As for the Stock Market? Well, I’m sorry I even brought it up. My philosophy is that your retirement plan is like cooking rice: put the lid on and don’t peek until it’s done. Also, “when they’re crying, I’m buying.”

Whatever the outcome of COVID-19, this ordeal will be a lesson in the fragile nature of the marketplace—which, by the way, we’ve all taken for granted.

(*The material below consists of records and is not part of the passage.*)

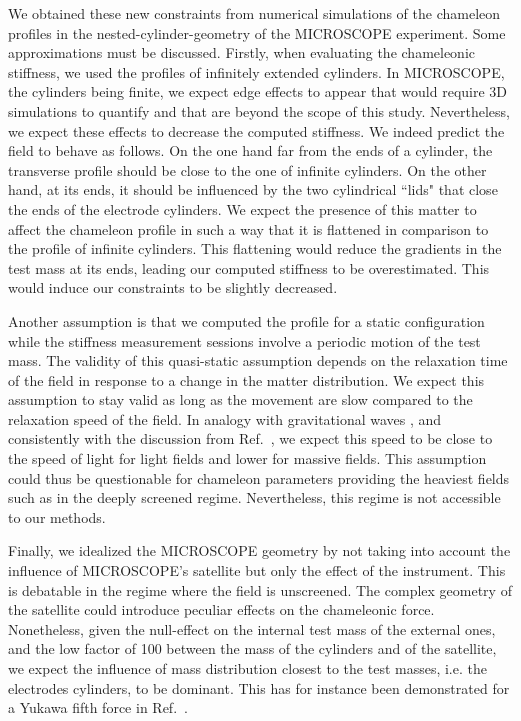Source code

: \documentclass[aps,prd,twocolumn,superscriptaddress,nofootinbib,eqsecnumm,showpacs]{revtex4-1}
\renewcommand\({\left(}
\renewcommand\){\right)}
\renewcommand\[{\left[}
\renewcommand\]{\right]}
\begin{document}
We obtained these new constraints from numerical simulations of the chameleon profiles in the nested-cylinder-geometry of the MICROSCOPE experiment. Some approximations must be discussed. Firstly, when evaluating the chameleonic stiffness, we used the profiles of infinitely extended cylinders. In MICROSCOPE, the cylinders being finite, we expect edge effects to appear that would require 3D simulations to quantify and that are beyond the scope of this study. Nevertheless, we expect these effects to decrease the computed stiffness. We indeed predict the field to behave as follows. On the one hand far from the ends of a cylinder, the transverse profile should be close to the one of infinite cylinders. On the other hand, at its ends, it should be influenced by the two cylindrical ``lids" that close the ends of the electrode cylinders. We expect the presence of this matter to affect the chameleon profile in such a way that it is flattened in comparison to the profile of infinite cylinders. This flattening would reduce the gradients in the test mass at its ends, leading our computed stiffness to be overestimated. This would induce our constraints to be slightly decreased.

Another assumption is that we computed the profile for a static configuration while the stiffness measurement sessions involve a periodic motion of the test mass. The validity of this quasi-static assumption depends on the relaxation time of the field in response to a change in the matter distribution. We expect this assumption to stay valid as long as the movement are slow compared to the relaxation speed of the field. In analogy with gravitational waves \cite{PhysRevD.57.2061}, and consistently with the discussion from Ref.~\cite{burrage_probing_2015}, we expect this speed to be close to the speed of light for light fields and lower for massive fields. This assumption could thus be questionable for chameleon parameters providing the heaviest fields such as in the deeply screened regime. Nevertheless, this regime is not accessible to our methods.

Finally, we idealized the MICROSCOPE geometry by not taking into account the influence of MICROSCOPE's satellite but only the effect of the instrument. This is debatable in the regime where the field is unscreened. The complex geometry of the satellite could introduce peculiar effects on the chameleonic force. Nonetheless, given the null-effect on the internal test mass of the external ones, and the low factor of 100 between the mass of the cylinders and of the satellite, we expect the influence of mass distribution closest to the test masses, i.e. the electrodes cylinders, to be dominant. This has for instance been demonstrated for a Yukawa fifth force in Ref.~\cite{CQG2}.
\end{document}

How would you like to be a cruise line operator, with your own State Department and CDC warning the public against taking a pleasant vacation on one of your ships? Or an airline to whom whole regions of the earth are being put off-limits? Or a sports team or concert promoter whose stands and stadiums are empty? Truly, it’s a reminder that the status quo is not guaranteed.

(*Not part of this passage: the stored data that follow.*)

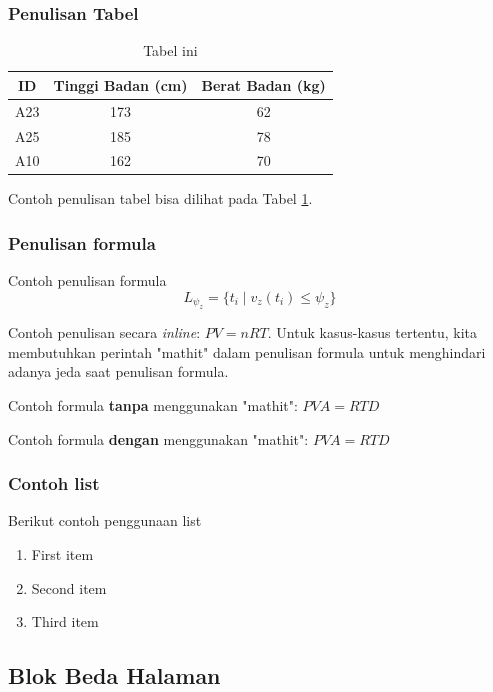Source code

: \subsubsection{Penulisan Tabel}
\begin{table}[h]
	\caption{Tabel ini}
	\vspace{0.5em}
	\centering
	\begin{tabular}{|c|c|c|}
		\hline
		ID & Tinggi Badan (cm) & Berat Badan (kg) \\
		\hline \hline
		A23 & 173 & 62 \\
		A25 & 185 & 78 \\
		A10 & 162 & 70 \\ \hline
	\end{tabular}
	\label{Tab: Tabel Tinggi Berat}
\end{table}
Contoh penulisan tabel bisa dilihat pada Tabel \ref{Tab: Tabel Tinggi Berat}.

\subsubsection{Penulisan formula}
Contoh penulisan formula
\begin{equation}
	L_{\psi_z} = \{ t_i \mid v_z(t_i) \le \psi_z \}
\end{equation}

Contoh penulisan secara \textit{inline}: $\mathit{PV = nRT}$. Untuk kasus-kasus tertentu, kita membutuhkan perintah "mathit" dalam penulisan formula untuk menghindari adanya jeda saat penulisan formula.

Contoh formula \textbf{tanpa} menggunakan "mathit": $PVA = RTD$

Contoh formula \textbf{dengan} menggunakan "mathit": $\mathit{PVA = RTD}$



\subsubsection{Contoh list}
Berikut contoh penggunaan list
\begin{enumerate}
	\item First item
	\item Second item
	\item Third item
\end{enumerate}

\subsection{Blok Beda Halaman}

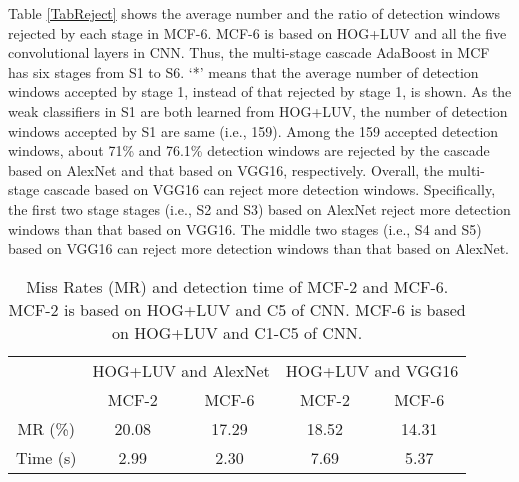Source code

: \documentclass[journal]{IEEEtran}
\begin{document}
Table \ref{TabReject} shows the average number and the ratio of detection windows rejected by each stage in MCF-6. MCF-6 is based on HOG+LUV and all the five convolutional layers in CNN. Thus, the multi-stage cascade AdaBoost in MCF has six stages from S1 to S6. `*' means that the average number of detection windows accepted by stage 1, instead of that rejected by stage 1, is shown. As the weak classifiers in S1 are both learned from HOG+LUV, the number of detection windows accepted by S1 are same (i.e., 159). Among the 159 accepted detection windows, about 71\% and 76.1\% detection windows are rejected by the cascade based on AlexNet and that based on VGG16, respectively. Overall, the multi-stage cascade based on VGG16 can reject more detection windows. Specifically, the first two stage stages (i.e., S2 and S3) based on AlexNet reject more detection windows than that based on VGG16. The middle two stages (i.e., S4 and S5) based on VGG16 can reject more detection windows than that based on AlexNet.

\begin{table}[!t]
\centering
\renewcommand{\arraystretch}{1.3}
\caption{Miss Rates (MR) and detection time of MCF-2 and MCF-6. MCF-2 is based on HOG+LUV and C5 of CNN. MCF-6 is based on HOG+LUV and C1-C5 of CNN.}
\begin{tabular*}{8.5cm}{@{\extracolsep{\fill}}ccccc}
\hline
 & \multicolumn{2}{c}{HOG+LUV and AlexNet} & \multicolumn{2}{c}{HOG+LUV and VGG16}  \\
\cline{2-3} \cline{4-5}
 & MCF-2& MCF-6& MCF-2& MCF-6\\
\hline
MR (\%)& 20.08& 17.29& 18.52& 14.31\\
Time (s)& 2.99& 2.30& 7.69& 5.37\\
\hline
\end{tabular*}
\label{TabSum1}
\end{table}
\end{document}
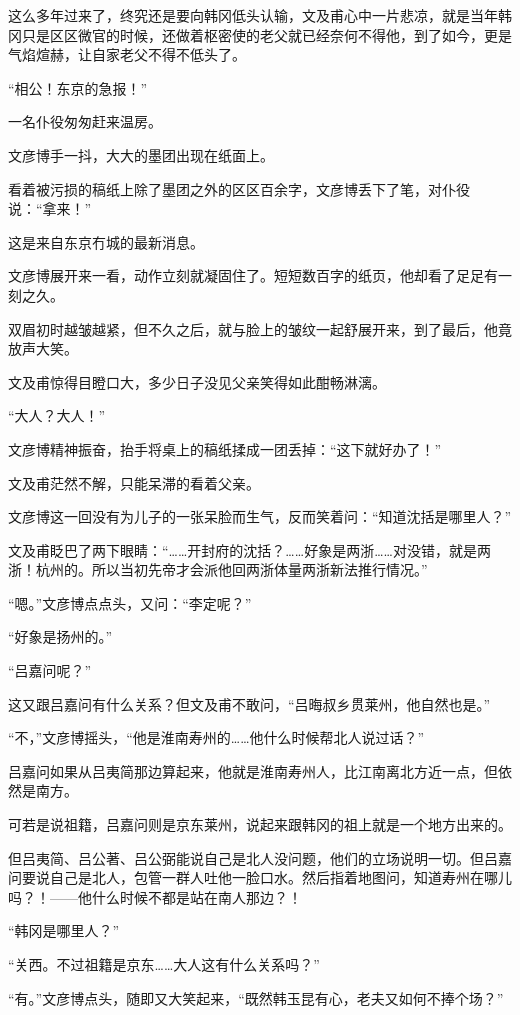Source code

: 这么多年过来了，终究还是要向韩冈低头认输，文及甫心中一片悲凉，就是当年韩冈只是区区微官的时候，还做着枢密使的老父就已经奈何不得他，到了如今，更是气焰煊赫，让自家老父不得不低头了。

“相公！东京的急报！”

一名仆役匆匆赶来温房。

文彦博手一抖，大大的墨团出现在纸面上。

看着被污损的稿纸上除了墨团之外的区区百余字，文彦博丢下了笔，对仆役说：“拿来！”

这是来自东京冇城的最新消息。

文彦博展开来一看，动作立刻就凝固住了。短短数百字的纸页，他却看了足足有一刻之久。

双眉初时越皱越紧，但不久之后，就与脸上的皱纹一起舒展开来，到了最后，他竟放声大笑。

文及甫惊得目瞪口大，多少日子没见父亲笑得如此酣畅淋漓。

“大人？大人！”

文彦博精神振奋，抬手将桌上的稿纸揉成一团丢掉：“这下就好办了！”

文及甫茫然不解，只能呆滞的看着父亲。

文彦博这一回没有为儿子的一张呆脸而生气，反而笑着问：“知道沈括是哪里人？”

文及甫眨巴了两下眼睛：“……开封府的沈括？……好象是两浙……对没错，就是两浙！杭州的。所以当初先帝才会派他回两浙体量两浙新法推行情况。”

“嗯。”文彦博点点头，又问：“李定呢？”

“好象是扬州的。”

“吕嘉问呢？”

这又跟吕嘉问有什么关系？但文及甫不敢问，“吕晦叔乡贯莱州，他自然也是。”

“不，”文彦博摇头，“他是淮南寿州的……他什么时候帮北人说过话？”

吕嘉问如果从吕夷简那边算起来，他就是淮南寿州人，比江南离北方近一点，但依然是南方。

可若是说祖籍，吕嘉问则是京东莱州，说起来跟韩冈的祖上就是一个地方出来的。

但吕夷简、吕公著、吕公弼能说自己是北人没问题，他们的立场说明一切。但吕嘉问要说自己是北人，包管一群人吐他一脸口水。然后指着地图问，知道寿州在哪儿吗？！——他什么时候不都是站在南人那边？！

“韩冈是哪里人？”

“关西。不过祖籍是京东……大人这有什么关系吗？”

“有。”文彦博点头，随即又大笑起来，“既然韩玉昆有心，老夫又如何不捧个场？”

To me, however, the coronavirus is a reminder of how fortunate we are to work in horticulture. We produce a product—flowers and plants and food—that improves lives like few others can boast. We talk about being recession-proof and I think we’ve proven to be mostly that. Yes, the landscape industry took a major hit during the housing crisis, but it’s easy to understand why that happened. This crisis, as I see it, can’t affect us like that. To the contrary: I see three ways that our products are an antidotes to all of the ills it has caused. 

First, if folks are compelled to avoid travel and stay home, what better way to pretend they’re on vacation than by sprucing up their home, patio and garden with plants? They might paint, too, or buy new furniture or a bigger flat-screen TV, but we should make sure some living, breathing plants are part of the home-improvement scheme.

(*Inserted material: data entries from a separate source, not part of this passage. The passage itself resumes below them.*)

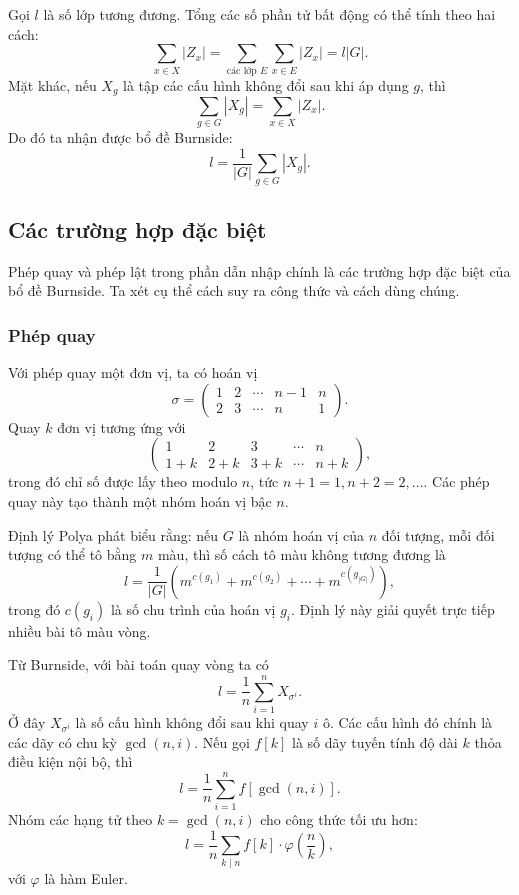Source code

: \documentclass[11pt]{article}
\begin{document}
Gọi \(l\) là số lớp tương đương. Tổng các số phần tử bất động có thể tính theo
hai cách:
\[
  \sum_{x\in X}|Z_x|
  = \sum_{\text{các lớp } E}\sum_{x\in E}|Z_x|
  = l|G|.
\]
Mặt khác, nếu \(X_g\) là tập các cấu hình không đổi sau khi áp dụng \(g\), thì
\[
  \sum_{g\in G}|X_g|=\sum_{x\in X}|Z_x|.
\]
Do đó ta nhận được bổ đề Burnside:
\[
  l=\frac{1}{|G|}\sum_{g\in G}|X_g|.
  \tag{11}
\]

\subsection{Các trường hợp đặc biệt}

Phép quay và phép lật trong phần dẫn nhập chính là các trường hợp đặc biệt của
bổ đề Burnside. Ta xét cụ thể cách suy ra công thức và cách dùng chúng.

\subsubsection{Phép quay}

Với phép quay một đơn vị, ta có hoán vị
\[
  \sigma =
  \begin{pmatrix}
    1 & 2 & \cdots & n-1 & n\\
    2 & 3 & \cdots & n & 1
  \end{pmatrix}.
\]
Quay \(k\) đơn vị tương ứng với
\[
  \begin{pmatrix}
    1 & 2 & 3 & \cdots & n\\
    1+k & 2+k & 3+k & \cdots & n+k
  \end{pmatrix},
  \tag{12}
\]
trong đó chỉ số được lấy theo modulo \(n\), tức \(n+1=1,n+2=2,\ldots\).
Các phép quay này tạo thành một nhóm hoán vị bậc \(n\).

Định lý Polya phát biểu rằng: nếu \(G\) là nhóm hoán vị của \(n\) đối tượng,
mỗi đối tượng có thể tô bằng \(m\) màu, thì số cách tô màu không tương đương là
\[
  l=\frac{1}{|G|}\left(m^{c(g_1)}+m^{c(g_2)}+\cdots+m^{c(g_{|G|})}\right),
  \tag{13}
\]
trong đó \(c(g_i)\) là số chu trình của hoán vị \(g_i\). Định lý này giải
quyết trực tiếp nhiều bài tô màu vòng.

Từ Burnside, với bài toán quay vòng ta có
\[
  l=\frac{1}{n}\sum_{i=1}^{n} X_{\sigma^i}.
\]
Ở đây \(X_{\sigma^i}\) là số cấu hình không đổi sau khi quay \(i\) ô. Các cấu
hình đó chính là các dãy có chu kỳ \(\gcd(n,i)\). Nếu gọi \(f[k]\) là số dãy
tuyến tính độ dài \(k\) thỏa điều kiện nội bộ, thì
\[
  l=\frac{1}{n}\sum_{i=1}^{n} f[\gcd(n,i)].
\]
Nhóm các hạng tử theo \(k=\gcd(n,i)\) cho công thức tối ưu hơn:
\[
  l=\frac{1}{n}\sum_{k\mid n} f[k]\cdot \varphi\left(\frac{n}{k}\right),
  \tag{14}
\]
với \(\varphi\) là hàm Euler.
\end{document}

Second, regardless of whether the NASA space research about plants cleaning the air was right or wrong or flawed (because it was conducted in a vacuum) or whatever, plants are still good for your indoor spaces for myriad reasons, both physical and emotional. I read that consumers spend $4.3 TRILLION worldwide on wellness—much of it on unproven homeopathic remedies and supplements—in the hopes of improving their health. Won’t they spring for a few houseplants if there’s a chance they’ll improve the air quality of their home? They will if we give them the opportunity and the right information.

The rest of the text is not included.